TASK ITEM — Apart from the pictures, every entry should be reproduced exactly.

EXTRACTED INFORMATION —
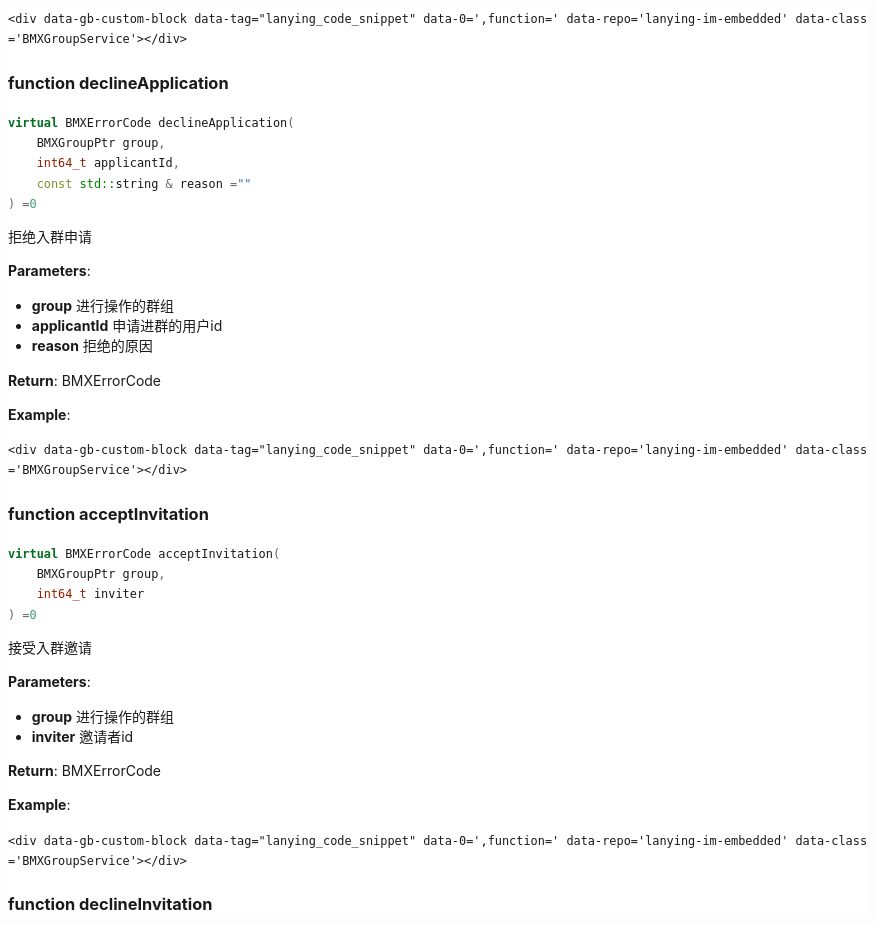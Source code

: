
 ```
<div data-gb-custom-block data-tag="lanying_code_snippet" data-0=',function=' data-repo='lanying-im-embedded' data-class='BMXGroupService'></div>
```

### function declineApplication

```cpp
virtual BMXErrorCode declineApplication(
    BMXGroupPtr group,
    int64_t applicantId,
    const std::string & reason =""
) =0
```

拒绝入群申请

**Parameters**:

* **group** 进行操作的群组
* **applicantId** 申请进群的用户id
* **reason** 拒绝的原因

**Return**: BMXErrorCode

**Example**:

```
<div data-gb-custom-block data-tag="lanying_code_snippet" data-0=',function=' data-repo='lanying-im-embedded' data-class='BMXGroupService'></div>
```

### function acceptInvitation

```cpp
virtual BMXErrorCode acceptInvitation(
    BMXGroupPtr group,
    int64_t inviter
) =0
```

接受入群邀请

**Parameters**:

* **group** 进行操作的群组
* **inviter** 邀请者id

**Return**: BMXErrorCode

**Example**:

```
<div data-gb-custom-block data-tag="lanying_code_snippet" data-0=',function=' data-repo='lanying-im-embedded' data-class='BMXGroupService'></div>
```

### function declineInvitation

PROBLEM SOLUTION —
Source code

:
 ```
<div data-gb-custom-block data-tag="lanying_code_snippet" data-0=',function=' data-repo='lanying-im-embedded' data-class='BMXGroupService'></div>
```

### function declineApplication

```cpp
virtual BMXErrorCode declineApplication(
    BMXGroupPtr group,
    int64_t applicantId,
    const std::string & reason =""
) =0
```

拒绝入群申请

**Parameters**:

* **group** 进行操作的群组
* **applicantId** 申请进群的用户id
* **reason** 拒绝的原因

**Return**: BMXErrorCode

**Example**:

```
<div data-gb-custom-block data-tag="lanying_code_snippet" data-0=',function=' data-repo='lanying-im-embedded' data-class='BMXGroupService'></div>
```

### function acceptInvitation

```cpp
virtual BMXErrorCode acceptInvitation(
    BMXGroupPtr group,
    int64_t inviter
) =0
```

接受入群邀请

**Parameters**:

* **group** 进行操作的群组
* **inviter** 邀请者id

**Return**: BMXErrorCode

**Example**:

```
<div data-gb-custom-block data-tag="lanying_code_snippet" data-0=',function=' data-repo='lanying-im-embedded' data-class='BMXGroupService'></div>
```

### function declineInvitation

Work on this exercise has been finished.